Judge Rules Employer Must Pay $115,000 to Transgender Over Bathroom Dispute
A judge in Minnesota has ruled that a national check-printing company must pay $115,000 and apologize to a transgender "woman" for banning "her" from using the women's restroom.
Minnesota-based Deluxe Financial Services, Inc. has been asked to pay $115,000 to the complainant, Britney Austin, and also to change its policies for transgender employees, as part of the settlement of a sex discrimination and harassment lawsuit brought by the U.S. Equal Employment Opportunity Commission.
Austin, employed in the company's Phoenix offices, told her supervisor in 2011 that she is a transgender and began to present herself as a woman at work. Deluxe refused to let her use the women's restroom, according to the complaint, which states that supervisors and coworkers subjected Austin to a "hostile work environment, including hurtful epithets and intentionally using the wrong gender pronouns to refer to her."
The company has denied that it violated Title VII of the Civil Rights Act of 1964 or that it treated Austin unlawfully, but has agreed to take steps to improve the work climate for transgender employees, according to BuzzFeed News.
"This settlement underscores EEOC's commitment to securing the rights of transgender individuals under Title VII in the federal courts," said EEOC General Counsel David Lopez in a statement. "This is our second such resolution and we hope that employers will take notice and begin to take proactive steps to prevent and eliminate discrimination against their transgender workers."
"We are extremely grateful to the EEOC for taking on this important case on behalf of our client and working side by side with us to achieve a settlement that marks yet another Title VII victory for transgender employees," Jillian T. Weiss, a private attorney who represented Austin along with attorney Ezra Young, was quoted as saying.
Many universities and businesses in the U.S. are now allowing students to use opposite sex bathrooms, showers and changing rooms.
Last month, Washington's state government created new rules making it illegal to prohibit transgender individuals from using public bathrooms, showers or changing areas designated for the opposite biological sex, making it one of the first states to attempt a statewide transgender bathroom policy.
The guidelines stated that all covered entities "shall allow access to and use of a facility consistent with that individual's gender identity."
However, in November 2015, the Houston Equal Rights Ordinance, or HERO, which would have allowed men to use women's restrooms if enacted, was put to referendum as Proposition 1 and lost with 62 percent of voters rejecting it.
In August 2015, the Rev.

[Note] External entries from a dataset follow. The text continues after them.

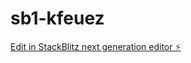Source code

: # sb1-kfeuez

[Edit in StackBlitz next generation editor ⚡️](https://stackblitz.com/~/github.com/glovergaytan-fs/sb1-kfeuez)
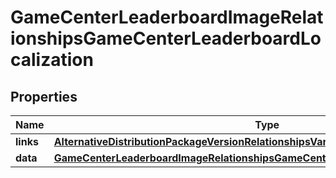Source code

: 

# GameCenterLeaderboardImageRelationshipsGameCenterLeaderboardLocalization


## Properties

| Name | Type | Description | Notes |
|------------ | ------------- | ------------- | -------------|
|**links** | [**AlternativeDistributionPackageVersionRelationshipsVariantsLinks**](AlternativeDistributionPackageVersionRelationshipsVariantsLinks.md) |  |  [optional] |
|**data** | [**GameCenterLeaderboardImageRelationshipsGameCenterLeaderboardLocalizationData**](GameCenterLeaderboardImageRelationshipsGameCenterLeaderboardLocalizationData.md) |  |  [optional] |



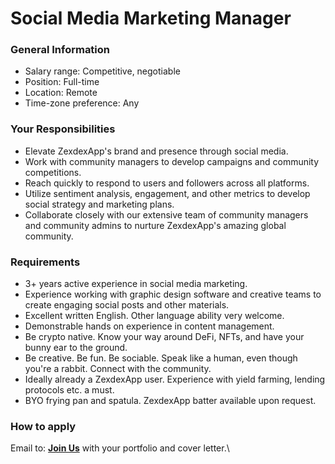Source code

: # Social Media Marketing Manager

### General Information

- Salary range: Competitive, negotiable
- Position: Full-time
- Location: Remote
- Time-zone preference: Any

### Your Responsibilities

- Elevate ZexdexApp's brand and presence through social media.
- Work with community managers to develop campaigns and community competitions.
- Reach quickly to respond to users and followers across all platforms.
- Utilize sentiment analysis, engagement, and other metrics to develop social strategy and marketing plans.
- Collaborate closely with our extensive team of community managers and community admins to nurture ZexdexApp's amazing global community.

### Requirements

- 3+ years active experience in social media marketing.
- Experience working with graphic design software and creative teams to create engaging social posts and other materials.
- Excellent written English. Other language ability very welcome.
- Demonstrable hands on experience in content management.
- Be crypto native. Know your way around DeFi, NFTs, and have your bunny ear to the ground.
- Be creative. Be fun. Be sociable. Speak like a human, even though you're a rabbit. Connect with the community.
- Ideally already a ZexdexApp user. Experience with yield farming, lending protocols etc. a must.
- BYO frying pan and spatula. ZexdexApp batter available upon request.

### How to apply

Email to: **[Join Us](mailto:joinus@zexdex.app)** with your portfolio and cover letter.\
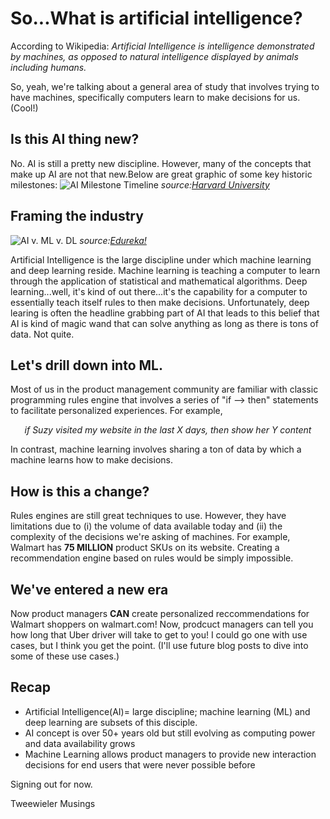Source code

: # So...What is artificial intelligence?
According to Wikipedia: _Artificial Intelligence is intelligence demonstrated by machines, as opposed to natural intelligence displayed by animals including humans._

So, yeah, we're talking about a general area of study that involves trying to have machines, specifically computers learn to make decisions for us.  (Cool!)

## Is this AI thing new?  
No.  AI is still a pretty new discipline.  However, many of the concepts that make up AI are not that new.Below are great graphic of some key historic milestones:
![AI Milestone Timeline](https://i0.wp.com/sitn.hms.harvard.edu/wp-content/uploads/2017/08/Anyoha-SITN-Figure-2-AI-timeline-2.jpg?w=1261&ssl=1)
_source:[Harvard University](https://sitn.hms.harvard.edu/flash/2017/history-artificial-intelligence/ "Harvard SITN")_

## Framing the industry
![AI v. ML v. DL](https://d1jnx9ba8s6j9r.cloudfront.net/blog/wp-content/uploads/2018/03/AI-vs-ML-vs-Deep-Learning.png)
_source:[Edureka!](https://www.edureka.co/blog/ai-vs-machine-learning-vs-deep-learning/ "AI vs Machine Learning vs Deep Learning")_

Artificial Intelligence is the large discipline under which machine learning and deep learning reside.  Machine learning is teaching a computer to learn through the application of statistical and mathematical algorithms.  Deep learning...well, it's kind of out there...it's the capability for a computer to essentially teach itself rules to then make decisions.  Unfortunately, deep learing is often the headline grabbing part of AI that leads to this belief that AI is kind of magic wand that can solve anything as long as there is tons of data.  Not quite. 

## Let's drill down into ML.
Most of us in the product management community are familiar with classic programming rules engine that involves a series of "if --> then" statements to facilitate personalized experiences.  For example, 

_<center>if Suzy visited my website in the last X days, then show her Y content</center>_

In contrast, machine learning involves sharing a ton of data by which a machine learns how to make decisions.

## How is this a change?
Rules engines are still great techniques to use.  However, they have limitations due to (i) the volume of data available today and (ii) the complexity of the decisions we're asking of machines.  For example, Walmart has **75 MILLION** product SKUs on its website.  Creating a recommendation engine based on rules would be simply impossible.  
   
## We've entered a new era
Now product managers **CAN** create personalized reccommendations for Walmart shoppers on walmart.com!  Now, prodcuct managers can tell you how long that Uber driver will take to get to you!  I could go one with use cases, but I think you get the point.  (I'll use future blog posts to dive into some of these use cases.) 

## Recap
* Artificial Intelligence(AI)= large discipline; machine learning (ML) and deep learning are subsets of this disciple.
* AI concept is over 50+ years old but still evolving as computing power and data availability grows
* Machine Learning allows product managers to provide new interaction decisions for end users that were never possible before

Signing out for now.

Tweewieler Musings
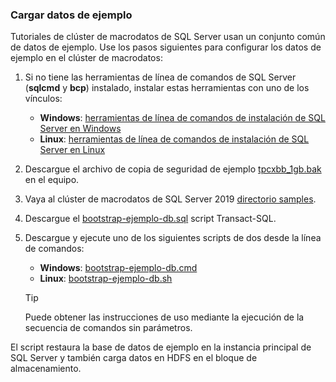 ### <a id="sampledata"></a> Cargar datos de ejemplo

Tutoriales de clúster de macrodatos de SQL Server usan un conjunto común de datos de ejemplo. Use los pasos siguientes para configurar los datos de ejemplo en el clúster de macrodatos:

1. Si no tiene las herramientas de línea de comandos de SQL Server (**sqlcmd** y **bcp**) instalado, instalar estas herramientas con uno de los vínculos:

   * **Windows**: [herramientas de línea de comandos de instalación de SQL Server en Windows](https://www.microsoft.com/download/details.aspx?id=53591)
   * **Linux**: [herramientas de línea de comandos de instalación de SQL Server en Linux](https://docs.microsoft.com/sql/linux/sql-server-linux-setup-tools)

1. Descargue el archivo de copia de seguridad de ejemplo [tpcxbb_1gb.bak](https://sqlchoice.blob.core.windows.net/sqlchoice/static/tpcxbb_1gb.bak) en el equipo.

1. Vaya al clúster de macrodatos de SQL Server 2019 [directorio samples](https://github.com/Microsoft/sql-server-samples/tree/master/samples/features/sql-big-data-cluster).

1. Descargue el [bootstrap-ejemplo-db.sql](https://github.com/Microsoft/sql-server-samples/blob/master/samples/features/sql-big-data-cluster/bootstrap-sample-db.sql) script Transact-SQL.

1. Descargue y ejecute uno de los siguientes scripts de dos desde la línea de comandos:

   * **Windows**: [bootstrap-ejemplo-db.cmd](https://github.com/Microsoft/sql-server-samples/blob/master/samples/features/sql-big-data-cluster/bootstrap-sample-db.cmd)
   * **Linux**: [bootstrap-ejemplo-db.sh](https://github.com/Microsoft/sql-server-samples/blob/master/samples/features/sql-big-data-cluster/bootstrap-sample-db.sh)

   > [!TIP]
   > Puede obtener las instrucciones de uso mediante la ejecución de la secuencia de comandos sin parámetros.

El script restaura la base de datos de ejemplo en la instancia principal de SQL Server y también carga datos en HDFS en el bloque de almacenamiento.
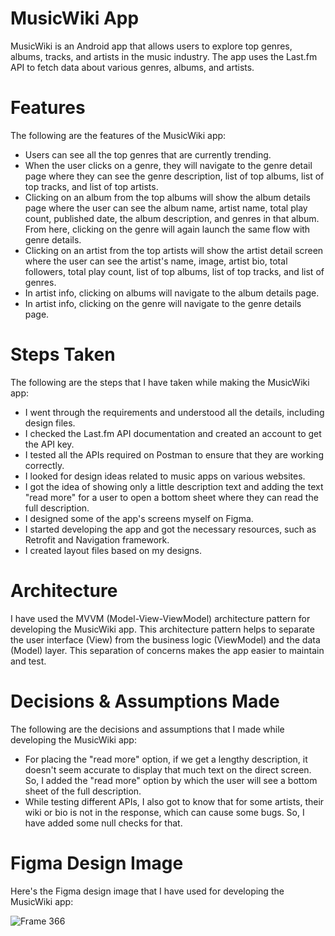 # MusicWiki App

MusicWiki is an Android app that allows users to explore top genres, albums, tracks, and artists in the music industry. The app uses the Last.fm API to fetch data about various genres, albums, and artists.

# Features

The following are the features of the MusicWiki app:
* Users can see all the top genres that are currently trending.
* When the user clicks on a genre, they will navigate to the genre detail page where they can see the genre description, list of top albums, list of top tracks, and list of top artists.
* Clicking on an album from the top albums will show the album details page where the user can see the album name, artist name, total play count, published date, the album description, and genres in that album. From here, clicking on the genre will again launch the same flow with genre details.
* Clicking on an artist from the top artists will show the artist detail screen where the user can see the artist's name, image, artist bio, total followers, total play count, list of top albums, list of top tracks, and list of genres.
* In artist info, clicking on albums will navigate to the album details page.
* In artist info, clicking on the genre will navigate to the genre details page.

# Steps Taken
The following are the steps that I have taken while making the MusicWiki app:

* I went through the requirements and understood all the details, including design files.
* I checked the Last.fm API documentation and created an account to get the API key.
* I tested all the APIs required on Postman to ensure that they are working correctly.
* I looked for design ideas related to music apps on various websites.
* I got the idea of showing only a little description text and adding the text "read more" for a user to open a bottom sheet where they can read the full description.
* I designed some of the app's screens myself on Figma.
* I started developing the app and got the necessary resources, such as Retrofit and Navigation framework.
* I created layout files based on my designs.

# Architecture

I have used the MVVM (Model-View-ViewModel) architecture pattern for developing the MusicWiki app. This architecture pattern helps to separate the user interface (View) from the business logic (ViewModel) and the data (Model) layer. This separation of concerns makes the app easier to maintain and test.

# Decisions & Assumptions Made

The following are the decisions and assumptions that I made while developing the MusicWiki app:

* For placing the "read more" option, if we get a lengthy description, it doesn't seem accurate to display that much text on the direct screen. So, I added the "read more" option by which the user will see a bottom sheet of the full description.
* While testing different APIs, I also got to know that for some artists, their wiki or bio is not in the response, which can cause some bugs. So, I have added some null checks for that.

# Figma Design Image

Here's the Figma design image that I have used for developing the MusicWiki app:

![Frame 366](https://user-images.githubusercontent.com/60137237/219352338-ded4d0c8-b3c2-4830-8a46-9095bee4d69d.png)
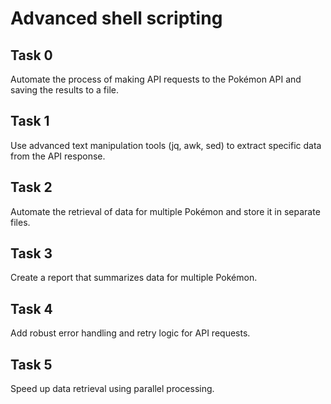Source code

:# Advanced shell scripting

## Task 0
Automate the process of making API requests to the Pokémon API and saving the results to a file.

## Task 1
Use advanced text manipulation tools (jq, awk, sed) to extract specific data from the API response.

## Task 2
Automate the retrieval of data for multiple Pokémon and store it in separate files.

## Task 3
Create a report that summarizes data for multiple Pokémon.

## Task 4
Add robust error handling and retry logic for API requests.

## Task 5
Speed up data retrieval using parallel processing.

Franklin Graham spoke out against chain store Target's announcement that it would stop separating toys and bedding into boys and girls sections.
"I think Target may be forgetting who has made their stores strong. It's not gender-neutral people out there — it's working American families, fathers and mothers with boys and girls they love. What's next? Are they going to try to make people believe that pink or blue baby showers are politically incorrect?" the evangelical leader wrote in a Facebook post.
"I have news for them and for everyone else — God created two different genders. Jesus said, 'Have you not read that He who created them from the beginning made them male and female' (Matthew 19:4)," he said, adding, "You can't get any clearer than that."